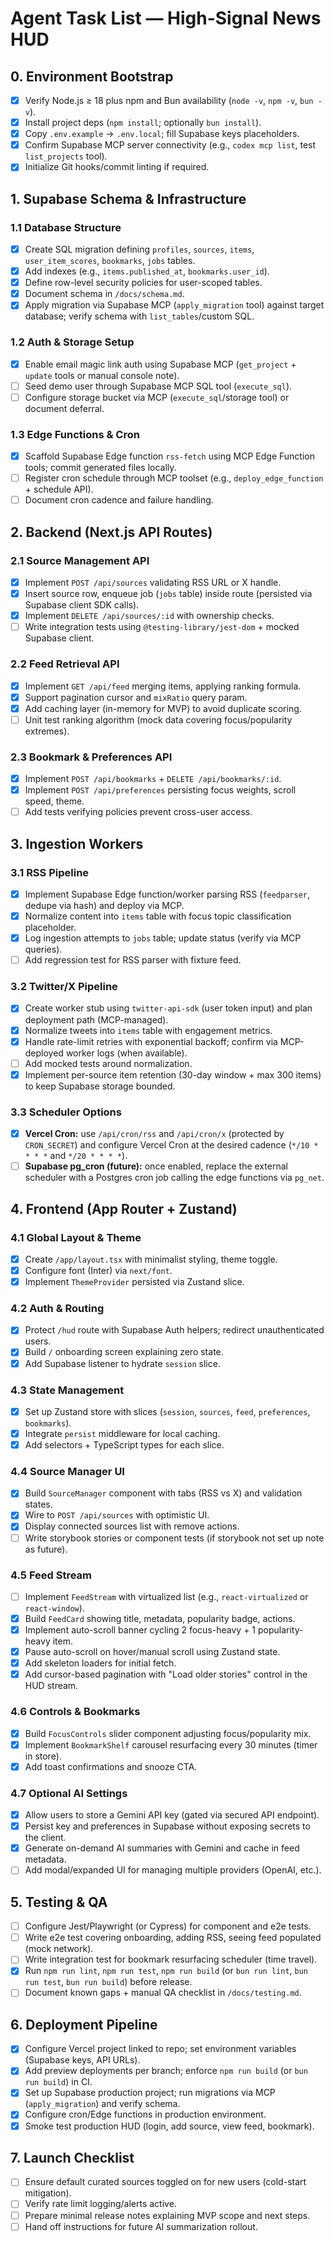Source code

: # Agent Task List — High-Signal News HUD

## 0. Environment Bootstrap
- [x] Verify Node.js ≥ 18 plus npm and Bun availability (`node -v`, `npm -v`, `bun -v`).
- [x] Install project deps (`npm install`; optionally `bun install`).
- [x] Copy `.env.example` → `.env.local`; fill Supabase keys placeholders.
- [x] Confirm Supabase MCP server connectivity (e.g., `codex mcp list`, test `list_projects` tool).
- [x] Initialize Git hooks/commit linting if required.

## 1. Supabase Schema & Infrastructure
### 1.1 Database Structure
- [x] Create SQL migration defining `profiles`, `sources`, `items`, `user_item_scores`, `bookmarks`, `jobs` tables.
- [x] Add indexes (e.g., `items.published_at`, `bookmarks.user_id`).
- [x] Define row-level security policies for user-scoped tables.
- [x] Document schema in `/docs/schema.md`.
- [x] Apply migration via Supabase MCP (`apply_migration` tool) against target database; verify schema with `list_tables`/custom SQL.

### 1.2 Auth & Storage Setup
- [x] Enable email magic link auth using Supabase MCP (`get_project` + `update` tools or manual console note).
- [ ] Seed demo user through Supabase MCP SQL tool (`execute_sql`).
- [ ] Configure storage bucket via MCP (`execute_sql`/storage tool) or document deferral.

### 1.3 Edge Functions & Cron
- [x] Scaffold Supabase Edge function `rss-fetch` using MCP Edge Function tools; commit generated files locally.
- [ ] Register cron schedule through MCP toolset (e.g., `deploy_edge_function` + schedule API).
- [ ] Document cron cadence and failure handling.

## 2. Backend (Next.js API Routes)
### 2.1 Source Management API
- [x] Implement `POST /api/sources` validating RSS URL or X handle.
- [x] Insert source row, enqueue job (`jobs` table) inside route (persisted via Supabase client SDK calls).
- [x] Implement `DELETE /api/sources/:id` with ownership checks.
- [ ] Write integration tests using `@testing-library/jest-dom` + mocked Supabase client.

### 2.2 Feed Retrieval API
- [x] Implement `GET /api/feed` merging items, applying ranking formula.
- [x] Support pagination cursor and `mixRatio` query param.
- [x] Add caching layer (in-memory for MVP) to avoid duplicate scoring.
- [ ] Unit test ranking algorithm (mock data covering focus/popularity extremes).

### 2.3 Bookmark & Preferences API
- [x] Implement `POST /api/bookmarks` + `DELETE /api/bookmarks/:id`.
- [x] Implement `POST /api/preferences` persisting focus weights, scroll speed, theme.
- [ ] Add tests verifying policies prevent cross-user access.

## 3. Ingestion Workers
### 3.1 RSS Pipeline
- [x] Implement Supabase Edge function/worker parsing RSS (`feedparser`, dedupe via hash) and deploy via MCP.
- [x] Normalize content into `items` table with focus topic classification placeholder.
- [x] Log ingestion attempts to `jobs` table; update status (verify via MCP queries).
- [ ] Add regression test for RSS parser with fixture feed.

### 3.2 Twitter/X Pipeline
- [x] Create worker stub using `twitter-api-sdk` (user token input) and plan deployment path (MCP-managed).
- [x] Normalize tweets into `items` table with engagement metrics.
- [x] Handle rate-limit retries with exponential backoff; confirm via MCP-deployed worker logs (when available).
- [ ] Add mocked tests around normalization.
- [x] Implement per-source item retention (30-day window + max 300 items) to keep Supabase storage bounded.

### 3.3 Scheduler Options
- [x] **Vercel Cron:** use `/api/cron/rss` and `/api/cron/x` (protected by `CRON_SECRET`) and configure Vercel Cron at the desired cadence (`*/10 * * * *` and `*/20 * * * *`).
- [ ] **Supabase pg_cron (future):** once enabled, replace the external scheduler with a Postgres cron job calling the edge functions via `pg_net`.

## 4. Frontend (App Router + Zustand)
### 4.1 Global Layout & Theme
- [x] Create `/app/layout.tsx` with minimalist styling, theme toggle.
- [x] Configure font (Inter) via `next/font`.
- [x] Implement `ThemeProvider` persisted via Zustand slice.

### 4.2 Auth & Routing
- [x] Protect `/hud` route with Supabase Auth helpers; redirect unauthenticated users.
- [x] Build `/` onboarding screen explaining zero state.
- [x] Add Supabase listener to hydrate `session` slice.

### 4.3 State Management
- [x] Set up Zustand store with slices (`session`, `sources`, `feed`, `preferences`, `bookmarks`).
- [x] Integrate `persist` middleware for local caching.
- [x] Add selectors + TypeScript types for each slice.

### 4.4 Source Manager UI
- [x] Build `SourceManager` component with tabs (RSS vs X) and validation states.
- [x] Wire to `POST /api/sources` with optimistic UI.
- [x] Display connected sources list with remove actions.
- [ ] Write storybook stories or component tests (if storybook not set up note as future).

### 4.5 Feed Stream
- [ ] Implement `FeedStream` with virtualized list (e.g., `react-virtualized` or `react-window`).
- [x] Build `FeedCard` showing title, metadata, popularity badge, actions.
- [x] Implement auto-scroll banner cycling 2 focus-heavy + 1 popularity-heavy item.
- [x] Pause auto-scroll on hover/manual scroll using Zustand state.
- [x] Add skeleton loaders for initial fetch.
- [x] Add cursor-based pagination with "Load older stories" control in the HUD stream.

### 4.6 Controls & Bookmarks
- [x] Build `FocusControls` slider component adjusting focus/popularity mix.
- [x] Implement `BookmarkShelf` carousel resurfacing every 30 minutes (timer in store).
- [x] Add toast confirmations and snooze CTA.

### 4.7 Optional AI Settings
- [x] Allow users to store a Gemini API key (gated via secured API endpoint).
- [x] Persist key and preferences in Supabase without exposing secrets to the client.
- [x] Generate on-demand AI summaries with Gemini and cache in feed metadata.
- [ ] Add modal/expanded UI for managing multiple providers (OpenAI, etc.).

## 5. Testing & QA
- [ ] Configure Jest/Playwright (or Cypress) for component and e2e tests.
- [ ] Write e2e test covering onboarding, adding RSS, seeing feed populated (mock network).
- [ ] Write integration test for bookmark resurfacing scheduler (time travel).
- [x] Run `npm run lint`, `npm run test`, `npm run build` (or `bun run lint`, `bun run test`, `bun run build`) before release.
- [ ] Document known gaps + manual QA checklist in `/docs/testing.md`.

## 6. Deployment Pipeline
- [x] Configure Vercel project linked to repo; set environment variables (Supabase keys, API URLs).
- [x] Add preview deployments per branch; enforce `npm run build` (or `bun run build`) in CI.
- [x] Set up Supabase production project; run migrations via MCP (`apply_migration`) and verify schema.
- [x] Configure cron/Edge functions in production environment.
- [x] Smoke test production HUD (login, add source, view feed, bookmark).

## 7. Launch Checklist
- [ ] Ensure default curated sources toggled on for new users (cold-start mitigation).
- [ ] Verify rate limit logging/alerts active.
- [ ] Prepare minimal release notes explaining MVP scope and next steps.
- [ ] Hand off instructions for future AI summarization rollout.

◆ WORK TO BE COMPLETED ◆
Across the listing above, how many lines include the word "tests"? Answer with only the number.

◆ EXERCISE ANSWER ◆
5